Don’t worry –I’m not about to write up the 200-year history of shipwreck and salvage. But the graph above succinctly relays the gist of the tale: fewer shipwreck (blue), more salvage (red).
So what is this? Launched by Google last year, the Ngram Viewer searches an amazing “corpus” of digitized texts and plots how frequently a given word(s) or phrase(s) occur. The Ngram above depicts a search limited to “American English” (books published in North America) published between 1800 and 2000–something on the order of 155 billion words (about 4% of everything published during that time).
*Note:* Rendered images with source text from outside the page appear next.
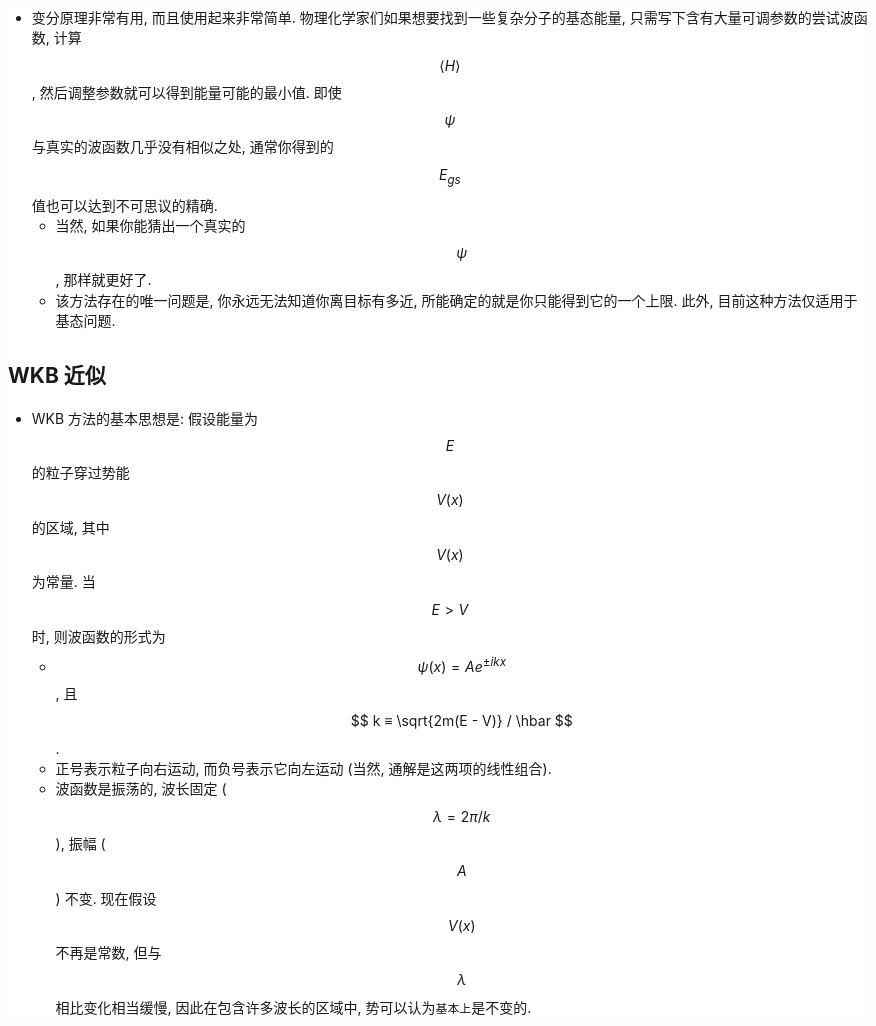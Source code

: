 - 变分原理非常有用, 而且使用起来非常简单.
  物理化学家们如果想要找到一些复杂分子的基态能量,
  只需写下含有大量可调参数的尝试波函数, 计算
  $$ \langle H \rangle $$,
  然后调整参数就可以得到能量可能的最小值. 即使
  $$ ψ $$
  与真实的波函数几乎没有相似之处, 通常你得到的
  $$ E_{gs} $$
  值也可以达到不可思议的精确.
  - 当然, 如果你能猜出一个真实的
    $$ ψ $$,
    那样就更好了.
  - 该方法存在的唯一问题是, 你永远无法知道你离目标有多近,
    所能确定的就是你只能得到它的一个上限.
    此外, 目前这种方法仅适用于基态问题.

## WKB 近似

- WKB 方法的基本思想是: 假设能量为
  $$ E $$
  的粒子穿过势能
  $$ V(x) $$
  的区域, 其中
  $$ V(x) $$
  为常量. 当
  $$ E > V $$
  时, 则波函数的形式为
  - $$ ψ(x) = Ae^{±ikx} $$,
    且
    $$ k ≡ \sqrt{2m(E - V)} / \hbar $$.
  - 正号表示粒子向右运动, 而负号表示它向左运动
    (当然, 通解是这两项的线性组合).
  - 波函数是振荡的, 波长固定
    ($$ λ = 2π / k $$),
    振幅
    ($$ A $$)
    不变. 现在假设
    $$ V(x) $$
    不再是常数, 但与
    $$ λ $$
    相比变化相当缓慢, 因此在包含许多波长的区域中, 势可以认为`基本上`是不变的.
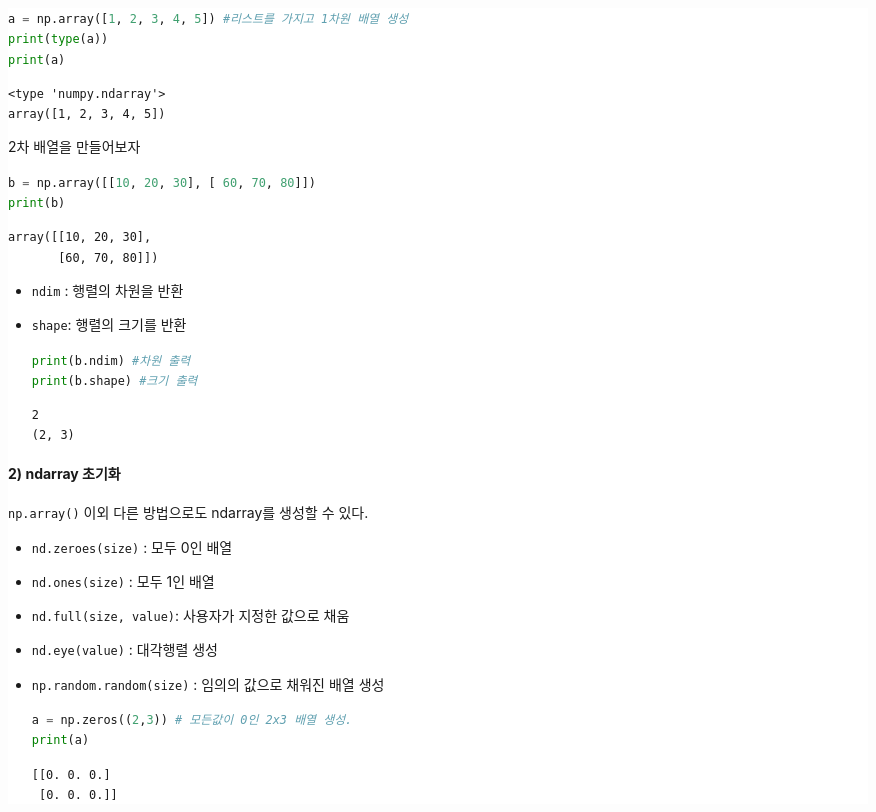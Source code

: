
 ```python
a = np.array([1, 2, 3, 4, 5]) #리스트를 가지고 1차원 배열 생성
print(type(a))
print(a)
```

```
<type 'numpy.ndarray'>
array([1, 2, 3, 4, 5])
```

2차 배열을 만들어보자

```python
b = np.array([[10, 20, 30], [ 60, 70, 80]]) 
print(b)
```

```
array([[10, 20, 30],
       [60, 70, 80]])
```

- `ndim` : 행렬의 차원을 반환

- `shape`: 행렬의 크기를 반환

  ```python
  print(b.ndim) #차원 출력
  print(b.shape) #크기 출력
  ```

  ```
  2
  (2, 3)
  ```

  

#### 2) ndarray 초기화

`np.array()` 이외 다른 방법으로도 ndarray를 생성할 수 있다.

- `nd.zeroes(size)` : 모두 0인 배열

- `nd.ones(size)` : 모두 1인 배열

- `nd.full(size, value)`: 사용자가 지정한 값으로 채움

- `nd.eye(value)` : 대각행렬 생성

- `np.random.random(size)` : 임의의 값으로 채워진 배열 생성

  ```python
  a = np.zeros((2,3)) # 모든값이 0인 2x3 배열 생성.
  print(a)
  ```

  ```
  [[0. 0. 0.]
   [0. 0. 0.]]
  ```
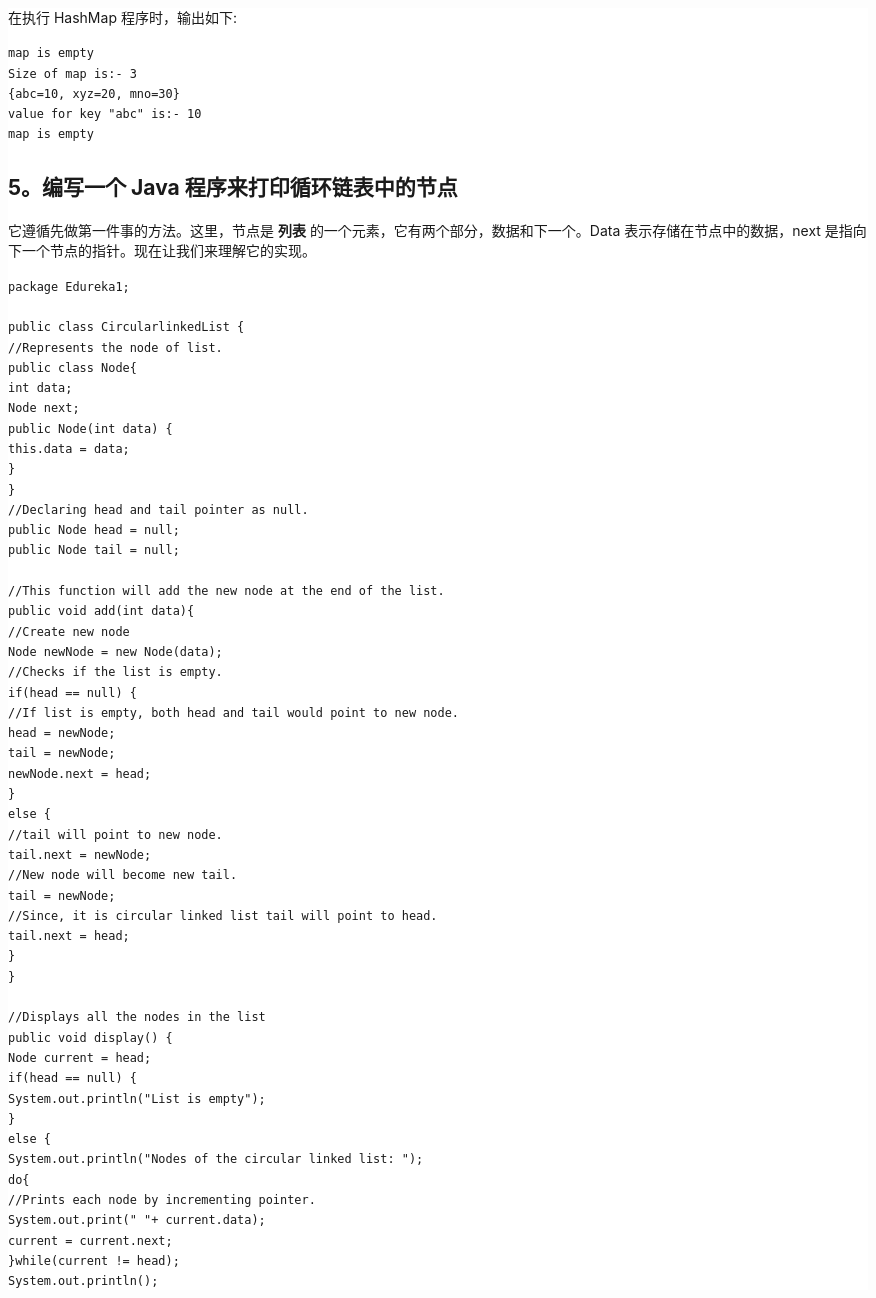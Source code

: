 在执行 HashMap 程序时，输出如下:

```
map is empty
Size of map is:- 3
{abc=10, xyz=20, mno=30}
value for key "abc" is:- 10
map is empty
```

## **5。编写一个 Java 程序来打印循环链表中的节点**

它遵循先做第一件事的方法。这里，节点是 **列表** 的一个元素，它有两个部分，数据和下一个。Data 表示存储在节点中的数据，next 是指向下一个节点的指针。现在让我们来理解它的实现。

```
package Edureka1;

public class CircularlinkedList {
//Represents the node of list.
public class Node{
int data;
Node next;
public Node(int data) {
this.data = data;
}
}
//Declaring head and tail pointer as null.
public Node head = null;
public Node tail = null;

//This function will add the new node at the end of the list.
public void add(int data){
//Create new node
Node newNode = new Node(data);
//Checks if the list is empty.
if(head == null) {
//If list is empty, both head and tail would point to new node.
head = newNode;
tail = newNode;
newNode.next = head;
}
else {
//tail will point to new node.
tail.next = newNode;
//New node will become new tail.
tail = newNode;
//Since, it is circular linked list tail will point to head.
tail.next = head;
}
}

//Displays all the nodes in the list
public void display() {
Node current = head;
if(head == null) {
System.out.println("List is empty");
}
else {
System.out.println("Nodes of the circular linked list: ");
do{
//Prints each node by incrementing pointer.
System.out.print(" "+ current.data);
current = current.next;
}while(current != head);
System.out.println();
```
Google’s Ngram Viewer mines the largest corpus but has relatively limited search capabilities. Smaller corpuses, like the Corpus of Historical American English (COHA), which chimes in at around 400 million words, offer more sophisticated search options. (I’m still trying to wrap my head around them.) You can, for example, sort results by genre and if my excel chops were up to par I would have included a graph showing the fluctuations for “shipwreck” between 1800 and 2000. But that’ll have to wait for another day–chapter 4 beckons.
All in all this is pretty amazing stuff. But what it means and how to use it are not particularly clear. I’m fascinated in the place of shipwrecks, salvage and the shore in American culture during the nineteenth century, so this seems like it could be a great tool for my research. It almost seems too easy — like making a Wordle. But interpreting the results and effectively searching any corpus has proven to be anything but straightforward. For a primer on the growing debate over text mining and the emerging field of Culturomics (or, preferably, Freakumanities) see this recent post by Dan Cohen. It’s a debate worth following–if only for the questions it raises about culture, history and our digital future.